◆ What the task requires:
If a line in the listing below holds the word "onbeforeinput", it counts toward the total; report that total alone.

::::::::::

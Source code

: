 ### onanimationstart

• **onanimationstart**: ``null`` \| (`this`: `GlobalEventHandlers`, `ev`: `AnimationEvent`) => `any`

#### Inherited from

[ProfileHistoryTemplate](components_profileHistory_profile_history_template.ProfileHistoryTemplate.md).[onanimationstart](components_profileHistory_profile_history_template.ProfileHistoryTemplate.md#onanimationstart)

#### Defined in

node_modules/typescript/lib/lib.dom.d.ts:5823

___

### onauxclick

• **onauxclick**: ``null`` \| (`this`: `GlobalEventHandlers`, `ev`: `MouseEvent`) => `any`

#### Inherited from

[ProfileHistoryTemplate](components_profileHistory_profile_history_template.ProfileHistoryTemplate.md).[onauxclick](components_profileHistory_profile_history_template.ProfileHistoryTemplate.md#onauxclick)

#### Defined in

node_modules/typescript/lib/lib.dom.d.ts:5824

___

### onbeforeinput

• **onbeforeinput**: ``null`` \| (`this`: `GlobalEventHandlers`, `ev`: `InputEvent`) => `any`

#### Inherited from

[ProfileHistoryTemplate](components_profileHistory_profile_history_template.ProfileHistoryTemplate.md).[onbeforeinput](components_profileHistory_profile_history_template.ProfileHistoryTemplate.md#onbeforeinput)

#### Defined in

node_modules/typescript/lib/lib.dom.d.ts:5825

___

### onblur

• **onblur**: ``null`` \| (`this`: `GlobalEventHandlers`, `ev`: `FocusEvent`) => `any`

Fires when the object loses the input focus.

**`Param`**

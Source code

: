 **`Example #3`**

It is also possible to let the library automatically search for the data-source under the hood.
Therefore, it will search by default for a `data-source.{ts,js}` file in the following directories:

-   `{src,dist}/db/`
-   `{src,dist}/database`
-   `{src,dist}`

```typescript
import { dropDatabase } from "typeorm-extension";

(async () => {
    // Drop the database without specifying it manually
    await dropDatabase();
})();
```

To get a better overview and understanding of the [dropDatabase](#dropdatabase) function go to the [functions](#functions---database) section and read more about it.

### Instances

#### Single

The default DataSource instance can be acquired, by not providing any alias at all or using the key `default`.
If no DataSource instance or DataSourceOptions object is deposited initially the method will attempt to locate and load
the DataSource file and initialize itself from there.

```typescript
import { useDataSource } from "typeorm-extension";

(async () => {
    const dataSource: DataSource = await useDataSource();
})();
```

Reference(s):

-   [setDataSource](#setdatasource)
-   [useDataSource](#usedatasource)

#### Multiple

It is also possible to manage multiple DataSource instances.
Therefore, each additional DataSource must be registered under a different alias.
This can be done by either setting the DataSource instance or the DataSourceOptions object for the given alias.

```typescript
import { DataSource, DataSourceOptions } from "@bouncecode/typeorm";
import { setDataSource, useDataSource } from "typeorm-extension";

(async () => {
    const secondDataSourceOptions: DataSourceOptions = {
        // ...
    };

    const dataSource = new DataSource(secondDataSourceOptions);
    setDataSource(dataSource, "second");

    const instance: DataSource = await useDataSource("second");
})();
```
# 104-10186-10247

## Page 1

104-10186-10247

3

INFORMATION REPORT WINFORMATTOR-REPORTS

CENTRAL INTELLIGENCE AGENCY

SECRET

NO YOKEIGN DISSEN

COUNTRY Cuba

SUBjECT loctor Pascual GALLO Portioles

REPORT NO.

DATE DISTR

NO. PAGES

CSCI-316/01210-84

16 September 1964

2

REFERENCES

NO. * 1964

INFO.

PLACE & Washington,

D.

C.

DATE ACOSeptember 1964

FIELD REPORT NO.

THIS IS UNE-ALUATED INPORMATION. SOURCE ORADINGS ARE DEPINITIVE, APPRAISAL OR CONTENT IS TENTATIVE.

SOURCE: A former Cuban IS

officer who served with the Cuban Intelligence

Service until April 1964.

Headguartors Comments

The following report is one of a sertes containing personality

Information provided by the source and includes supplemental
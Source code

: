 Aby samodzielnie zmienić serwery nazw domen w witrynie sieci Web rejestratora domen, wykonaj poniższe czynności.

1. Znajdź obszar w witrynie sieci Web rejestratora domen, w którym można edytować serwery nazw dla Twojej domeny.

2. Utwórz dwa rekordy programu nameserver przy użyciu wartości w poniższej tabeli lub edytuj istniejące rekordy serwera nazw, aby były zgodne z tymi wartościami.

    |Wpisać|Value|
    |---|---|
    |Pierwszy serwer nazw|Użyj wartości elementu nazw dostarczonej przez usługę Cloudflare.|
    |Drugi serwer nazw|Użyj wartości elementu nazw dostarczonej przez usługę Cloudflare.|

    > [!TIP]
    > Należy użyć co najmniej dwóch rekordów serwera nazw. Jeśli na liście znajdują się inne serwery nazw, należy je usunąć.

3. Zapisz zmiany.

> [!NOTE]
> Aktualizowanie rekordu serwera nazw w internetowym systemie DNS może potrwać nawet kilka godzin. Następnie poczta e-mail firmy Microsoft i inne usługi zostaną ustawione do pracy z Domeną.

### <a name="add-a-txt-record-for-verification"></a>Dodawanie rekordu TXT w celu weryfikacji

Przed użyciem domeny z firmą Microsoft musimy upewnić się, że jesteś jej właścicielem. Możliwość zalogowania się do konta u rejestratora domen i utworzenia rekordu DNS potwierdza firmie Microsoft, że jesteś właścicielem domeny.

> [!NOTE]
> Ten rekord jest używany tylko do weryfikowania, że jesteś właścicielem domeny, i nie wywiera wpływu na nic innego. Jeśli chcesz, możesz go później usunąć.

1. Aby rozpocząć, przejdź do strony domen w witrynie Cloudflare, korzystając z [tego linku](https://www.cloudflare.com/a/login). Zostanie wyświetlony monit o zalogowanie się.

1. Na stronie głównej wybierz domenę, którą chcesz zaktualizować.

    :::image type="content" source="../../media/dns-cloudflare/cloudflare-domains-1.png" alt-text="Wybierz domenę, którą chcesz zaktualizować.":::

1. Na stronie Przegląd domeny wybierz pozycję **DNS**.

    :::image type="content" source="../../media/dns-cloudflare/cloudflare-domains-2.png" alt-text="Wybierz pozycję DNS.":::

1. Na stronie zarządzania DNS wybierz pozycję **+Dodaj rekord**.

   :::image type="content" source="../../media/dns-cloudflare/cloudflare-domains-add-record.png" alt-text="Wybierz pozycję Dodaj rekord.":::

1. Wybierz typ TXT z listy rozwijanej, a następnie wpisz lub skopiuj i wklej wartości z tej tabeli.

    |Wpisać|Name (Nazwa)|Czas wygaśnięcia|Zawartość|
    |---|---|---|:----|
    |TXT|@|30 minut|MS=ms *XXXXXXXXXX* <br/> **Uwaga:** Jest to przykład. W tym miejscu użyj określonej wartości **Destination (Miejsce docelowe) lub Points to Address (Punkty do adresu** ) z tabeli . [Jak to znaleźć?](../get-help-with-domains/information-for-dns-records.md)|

::::::::::

◆ Written solution:
3